*** Material provided Section Begins ***

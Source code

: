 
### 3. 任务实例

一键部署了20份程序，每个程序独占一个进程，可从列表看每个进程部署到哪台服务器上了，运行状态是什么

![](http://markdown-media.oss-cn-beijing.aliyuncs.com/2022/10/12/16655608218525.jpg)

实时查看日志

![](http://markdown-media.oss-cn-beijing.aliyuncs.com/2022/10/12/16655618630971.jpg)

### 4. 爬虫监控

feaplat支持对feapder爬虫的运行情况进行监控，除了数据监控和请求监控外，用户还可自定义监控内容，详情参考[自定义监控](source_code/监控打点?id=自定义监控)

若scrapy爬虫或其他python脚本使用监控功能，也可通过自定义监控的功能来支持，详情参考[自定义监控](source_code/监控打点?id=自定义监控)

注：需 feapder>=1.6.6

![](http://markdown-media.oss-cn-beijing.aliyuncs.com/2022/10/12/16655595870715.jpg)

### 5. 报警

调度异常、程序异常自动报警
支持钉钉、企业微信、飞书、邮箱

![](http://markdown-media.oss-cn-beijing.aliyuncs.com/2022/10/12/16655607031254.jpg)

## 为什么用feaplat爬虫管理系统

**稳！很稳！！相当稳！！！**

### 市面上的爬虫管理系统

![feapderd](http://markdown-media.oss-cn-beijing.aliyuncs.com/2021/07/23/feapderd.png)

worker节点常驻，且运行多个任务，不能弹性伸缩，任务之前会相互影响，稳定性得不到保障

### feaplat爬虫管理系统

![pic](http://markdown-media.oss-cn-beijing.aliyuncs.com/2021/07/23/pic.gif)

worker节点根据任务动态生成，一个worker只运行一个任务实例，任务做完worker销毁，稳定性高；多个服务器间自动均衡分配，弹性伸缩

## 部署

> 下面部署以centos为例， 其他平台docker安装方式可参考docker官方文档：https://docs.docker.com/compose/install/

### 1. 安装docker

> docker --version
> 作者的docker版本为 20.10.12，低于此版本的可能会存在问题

*** Material provided Section Ends ***

Requirement:
All lines above should be output verbatim.

Exercise output:
Source code

: 
### 3. 任务实例

一键部署了20份程序，每个程序独占一个进程，可从列表看每个进程部署到哪台服务器上了，运行状态是什么

![](http://markdown-media.oss-cn-beijing.aliyuncs.com/2022/10/12/16655608218525.jpg)

实时查看日志

![](http://markdown-media.oss-cn-beijing.aliyuncs.com/2022/10/12/16655618630971.jpg)

### 4. 爬虫监控

feaplat支持对feapder爬虫的运行情况进行监控，除了数据监控和请求监控外，用户还可自定义监控内容，详情参考[自定义监控](source_code/监控打点?id=自定义监控)

若scrapy爬虫或其他python脚本使用监控功能，也可通过自定义监控的功能来支持，详情参考[自定义监控](source_code/监控打点?id=自定义监控)

注：需 feapder>=1.6.6

![](http://markdown-media.oss-cn-beijing.aliyuncs.com/2022/10/12/16655595870715.jpg)

### 5. 报警

调度异常、程序异常自动报警
支持钉钉、企业微信、飞书、邮箱

![](http://markdown-media.oss-cn-beijing.aliyuncs.com/2022/10/12/16655607031254.jpg)

## 为什么用feaplat爬虫管理系统

**稳！很稳！！相当稳！！！**

### 市面上的爬虫管理系统

![feapderd](http://markdown-media.oss-cn-beijing.aliyuncs.com/2021/07/23/feapderd.png)

worker节点常驻，且运行多个任务，不能弹性伸缩，任务之前会相互影响，稳定性得不到保障

### feaplat爬虫管理系统

![pic](http://markdown-media.oss-cn-beijing.aliyuncs.com/2021/07/23/pic.gif)

worker节点根据任务动态生成，一个worker只运行一个任务实例，任务做完worker销毁，稳定性高；多个服务器间自动均衡分配，弹性伸缩

## 部署

> 下面部署以centos为例， 其他平台docker安装方式可参考docker官方文档：https://docs.docker.com/compose/install/

### 1. 安装docker

> docker --version
> 作者的docker版本为 20.10.12，低于此版本的可能会存在问题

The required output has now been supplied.